CHARINUS. A merveille, esclave, prends cette chlamyde et tout ceci avec. Mais ne bouge pas de là, car si ce n’est pas vrai, je me remettrai en route.

EUTYQUE. Vous ne me croyez pas ?

CHARINUS. Je crois tout ce que vous me dites. Mais faites-moi entrer près d’elle, que je la voie.

EUTYQUE. Attendez un peu.

CHARINUS. Pourquoi attendre ?

EUTYQUE. Ce n’est pas le moment d’entrer.

CHARINUS. Vous me faites mourir.

EUTYQUE. Je vous le répète, vous n’avez pas besoin d’entrer à présent.

CHARINUS. Et pour quelle raison, dites-moi ?

EUTYQUE. Ce n’est pas la peine.

CHARINUS. Pourquoi cela ?

EUTYQUE. Parce qu’elle n’est pas visible.
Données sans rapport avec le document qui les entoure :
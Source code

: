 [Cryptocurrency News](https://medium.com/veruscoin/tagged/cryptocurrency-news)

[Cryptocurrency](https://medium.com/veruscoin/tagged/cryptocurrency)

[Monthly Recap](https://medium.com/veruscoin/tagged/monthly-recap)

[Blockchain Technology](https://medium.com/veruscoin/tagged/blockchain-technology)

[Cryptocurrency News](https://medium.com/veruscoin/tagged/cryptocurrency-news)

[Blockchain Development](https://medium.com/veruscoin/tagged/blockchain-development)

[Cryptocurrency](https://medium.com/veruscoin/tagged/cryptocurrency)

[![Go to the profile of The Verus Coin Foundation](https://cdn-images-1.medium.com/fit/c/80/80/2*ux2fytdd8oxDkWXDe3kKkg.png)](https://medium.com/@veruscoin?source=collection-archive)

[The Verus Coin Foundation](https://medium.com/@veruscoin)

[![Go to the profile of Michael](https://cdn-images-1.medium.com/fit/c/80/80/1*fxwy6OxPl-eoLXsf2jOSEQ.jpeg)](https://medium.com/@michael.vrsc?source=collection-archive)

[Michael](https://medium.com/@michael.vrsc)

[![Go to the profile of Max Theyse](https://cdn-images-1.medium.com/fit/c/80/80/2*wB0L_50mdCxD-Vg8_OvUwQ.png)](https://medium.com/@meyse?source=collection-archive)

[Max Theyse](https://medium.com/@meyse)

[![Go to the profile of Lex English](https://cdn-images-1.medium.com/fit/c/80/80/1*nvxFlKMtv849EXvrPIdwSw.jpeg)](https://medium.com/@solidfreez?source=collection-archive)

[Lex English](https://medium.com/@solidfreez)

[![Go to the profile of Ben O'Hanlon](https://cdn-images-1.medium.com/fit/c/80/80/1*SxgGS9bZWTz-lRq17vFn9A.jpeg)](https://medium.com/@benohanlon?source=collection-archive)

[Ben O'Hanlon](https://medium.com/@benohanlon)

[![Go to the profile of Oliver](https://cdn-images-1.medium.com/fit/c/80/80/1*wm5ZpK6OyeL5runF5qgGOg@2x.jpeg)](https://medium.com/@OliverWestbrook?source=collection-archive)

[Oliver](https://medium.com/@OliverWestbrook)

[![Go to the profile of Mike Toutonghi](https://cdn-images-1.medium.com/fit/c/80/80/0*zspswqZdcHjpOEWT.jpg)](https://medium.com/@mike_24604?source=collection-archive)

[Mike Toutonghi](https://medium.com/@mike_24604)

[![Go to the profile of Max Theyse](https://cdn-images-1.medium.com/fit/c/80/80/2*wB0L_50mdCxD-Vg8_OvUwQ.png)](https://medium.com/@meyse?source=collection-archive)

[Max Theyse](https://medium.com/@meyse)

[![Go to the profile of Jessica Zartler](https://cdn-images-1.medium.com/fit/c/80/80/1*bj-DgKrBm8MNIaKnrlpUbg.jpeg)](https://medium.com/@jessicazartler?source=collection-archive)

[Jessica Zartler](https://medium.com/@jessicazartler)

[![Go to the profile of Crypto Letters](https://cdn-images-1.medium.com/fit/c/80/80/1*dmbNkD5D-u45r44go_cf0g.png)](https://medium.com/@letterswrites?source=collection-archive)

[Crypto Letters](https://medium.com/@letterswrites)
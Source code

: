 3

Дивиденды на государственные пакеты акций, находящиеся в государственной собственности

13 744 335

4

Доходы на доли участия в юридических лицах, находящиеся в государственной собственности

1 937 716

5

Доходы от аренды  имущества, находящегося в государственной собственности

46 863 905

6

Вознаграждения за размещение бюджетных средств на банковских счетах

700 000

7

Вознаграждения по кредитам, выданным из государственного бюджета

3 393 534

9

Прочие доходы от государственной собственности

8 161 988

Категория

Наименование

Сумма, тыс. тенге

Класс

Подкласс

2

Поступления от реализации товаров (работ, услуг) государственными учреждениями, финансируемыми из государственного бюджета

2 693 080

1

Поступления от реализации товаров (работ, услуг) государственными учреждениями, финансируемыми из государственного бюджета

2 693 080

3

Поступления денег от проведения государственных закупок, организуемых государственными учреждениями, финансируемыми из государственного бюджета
CHARINUS. Pas visible, elle qui m’aime et que je paye de retour ? Il se moque de moi de toutes les manières ; je suis bien sot de le croire ; il me retarde ; reprenons ma chlamyde.

EUTYQUE. Un moment, écoutez.

CHARINUS. Tiens, esclave, voilà le manteau.

EUTYQUE. Ma mère est en grande colère contre mon père, parce qu’il a amené une courtisane chez nous, sous ses yeux, tandis qu’elle était à la campagne ; elle soupçonne que c’est sa maîtresse.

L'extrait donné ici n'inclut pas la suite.